The leader of the repression of al-Qaeda in the Kingdom, Prince Muhammad bin Nayef, son of the interior minister, Prince Nayef bin Abdel Aziz, was almost assassinated by AQAP in 2009. MBN, as he is known, is the epitome of the next generation of Saudi princes: smart, savvy, sophisticated and determined not to have the family lose control of its birthright. With his father now the spirit of the age if not yet king, old guard and new guard are aligned on strategy: repress at all costs—inside the country and out.

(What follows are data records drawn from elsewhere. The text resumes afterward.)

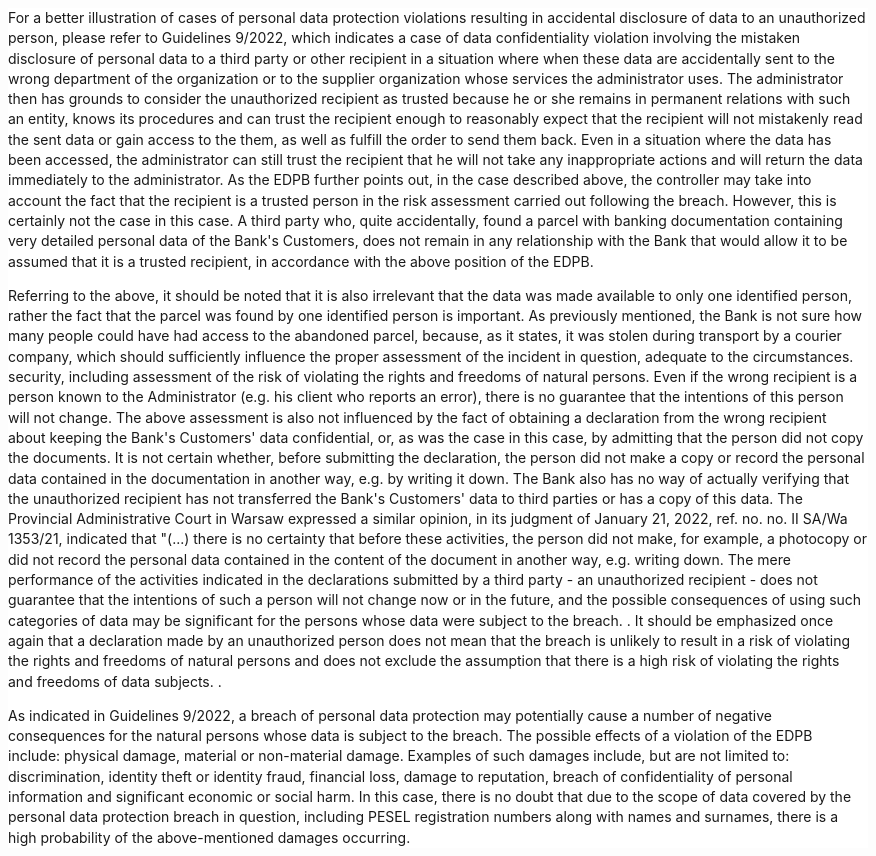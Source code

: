 For a better illustration of cases of personal data protection violations resulting in accidental disclosure of data to an unauthorized person, please refer to Guidelines 9/2022, which indicates a case of data confidentiality violation involving the mistaken disclosure of personal data to a third party or other recipient in a situation where when these data are accidentally sent to the wrong department of the organization or to the supplier organization whose services the administrator uses. The administrator then has grounds to consider the unauthorized recipient as trusted because he or she remains in permanent relations with such an entity, knows its procedures and can trust the recipient enough to reasonably expect that the recipient will not mistakenly read the sent data or gain access to the them, as well as fulfill the order to send them back. Even in a situation where the data has been accessed, the administrator can still trust the recipient that he will not take any inappropriate actions and will return the data immediately to the administrator. As the EDPB further points out, in the case described above, the controller may take into account the fact that the recipient is a trusted person in the risk assessment carried out following the breach. However, this is certainly not the case in this case. A third party who, quite accidentally, found a parcel with banking documentation containing very detailed personal data of the Bank's Customers, does not remain in any relationship with the Bank that would allow it to be assumed that it is a trusted recipient, in accordance with the above position of the EDPB.

Referring to the above, it should be noted that it is also irrelevant that the data was made available to only one identified person, rather the fact that the parcel was found by one identified person is important. As previously mentioned, the Bank is not sure how many people could have had access to the abandoned parcel, because, as it states, it was stolen during transport by a courier company, which should sufficiently influence the proper assessment of the incident in question, adequate to the circumstances. security, including assessment of the risk of violating the rights and freedoms of natural persons. Even if the wrong recipient is a person known to the Administrator (e.g. his client who reports an error), there is no guarantee that the intentions of this person will not change. The above assessment is also not influenced by the fact of obtaining a declaration from the wrong recipient about keeping the Bank's Customers' data confidential, or, as was the case in this case, by admitting that the person did not copy the documents. It is not certain whether, before submitting the declaration, the person did not make a copy or record the personal data contained in the documentation in another way, e.g. by writing it down. The Bank also has no way of actually verifying that the unauthorized recipient has not transferred the Bank's Customers' data to third parties or has a copy of this data. The Provincial Administrative Court in Warsaw expressed a similar opinion, in its judgment of January 21, 2022, ref. no. no. II SA/Wa 1353/21, indicated that "(...) there is no certainty that before these activities, the person did not make, for example, a photocopy or did not record the personal data contained in the content of the document in another way, e.g. writing down. The mere performance of the activities indicated in the declarations submitted by a third party - an unauthorized recipient - does not guarantee that the intentions of such a person will not change now or in the future, and the possible consequences of using such categories of data may be significant for the persons whose data were subject to the breach. . It should be emphasized once again that a declaration made by an unauthorized person does not mean that the breach is unlikely to result in a risk of violating the rights and freedoms of natural persons and does not exclude the assumption that there is a high risk of violating the rights and freedoms of data subjects. .

As indicated in Guidelines 9/2022, a breach of personal data protection may potentially cause a number of negative consequences for the natural persons whose data is subject to the breach. The possible effects of a violation of the EDPB include: physical damage, material or non-material damage. Examples of such damages include, but are not limited to: discrimination, identity theft or identity fraud, financial loss, damage to reputation, breach of confidentiality of personal information and significant economic or social harm. In this case, there is no doubt that due to the scope of data covered by the personal data protection breach in question, including PESEL registration numbers along with names and surnames, there is a high probability of the above-mentioned damages occurring.
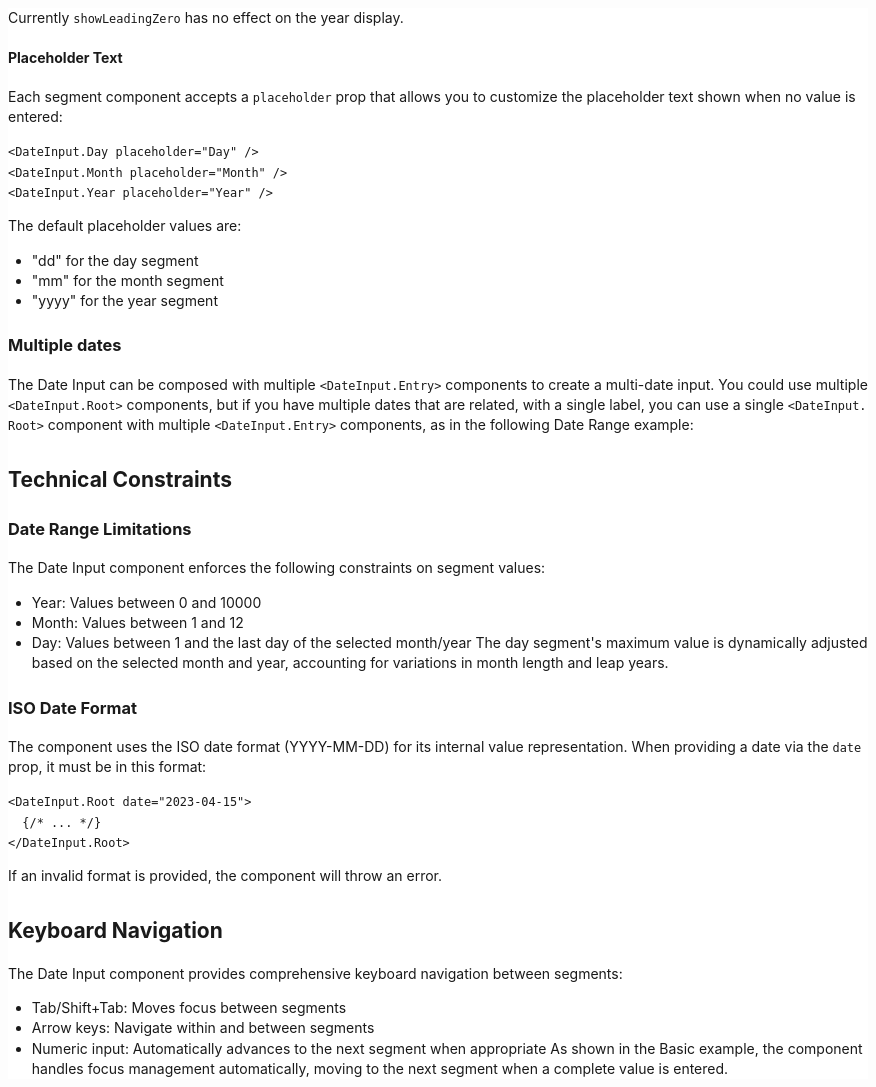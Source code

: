 Currently `showLeadingZero` has no effect on the year display.
#### Placeholder Text
Each segment component accepts a `placeholder` prop that allows you to customize the placeholder text shown when no value is entered:
```tsx
<DateInput.Day placeholder="Day" />
<DateInput.Month placeholder="Month" />
<DateInput.Year placeholder="Year" />
```
The default placeholder values are:
- "dd" for the day segment
- "mm" for the month segment
- "yyyy" for the year segment

### Multiple dates
The Date Input can be composed with multiple `<DateInput.Entry>` components to create a multi-date input.
You could use multiple `<DateInput.Root>` components, but if you have multiple dates that are related, with a single label, 
you can use a single `<DateInput.Root>` component with multiple `<DateInput.Entry>` components,
as in the following Date Range example:

<Showcase name="date-range" />

## Technical Constraints
### Date Range Limitations
The Date Input component enforces the following constraints on segment values:
- Year: Values between 0 and 10000
- Month: Values between 1 and 12
- Day: Values between 1 and the last day of the selected month/year
The day segment's maximum value is dynamically adjusted based on the selected month and year, accounting for variations in month length and leap years.
### ISO Date Format
The component uses the ISO date format (YYYY-MM-DD) for its internal value representation. When providing a date via the `date` prop, it must be in this format:
```tsx
<DateInput.Root date="2023-04-15">
  {/* ... */}
</DateInput.Root>
```
If an invalid format is provided, the component will throw an error.

## Keyboard Navigation
The Date Input component provides comprehensive keyboard navigation between segments:
- Tab/Shift+Tab: Moves focus between segments
- Arrow keys: Navigate within and between segments
- Numeric input: Automatically advances to the next segment when appropriate
As shown in the Basic example, the component handles focus management automatically, moving to the next segment when a complete value is entered.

THE MANY-TENTACLED threats emanating from around the Kingdom’s borders are clearly reaching inside the House of Saud, stoking deep-seated resentments. And the unrest is being met with the anticipated ruthlessness—with only partial success. On Facebook, Saudi reformist activists called for a “day of rage” to copy the Tahrir Square model; the regime responded with a massive show of police and security forces across the country to preempt any demonstrations. The Wahhabi clerical establishment then preached against reform and protests in the mosques to further intimidate the potential demonstrators. It worked. The day of rage passed with little in the way of anger.
But in the traditionally restive Shia communities of the Eastern Province (home to most of Saudi Arabia’s oil reserves), demonstrations have erupted. This is no surprise—the Shia have often expressed their discontentment with their status as second-class citizens in a state founded on that mid-eighteenth-century alliance between the Saudi royal family and the extreme Sunni Wahhabi clerical establishment. Indeed, Saudi and Wahhabi animosity toward the Shia goes back to the early 1800s when Saudi warriors pillaged the holy cities in Iraq during the first great expansion out of their base in the Nejd.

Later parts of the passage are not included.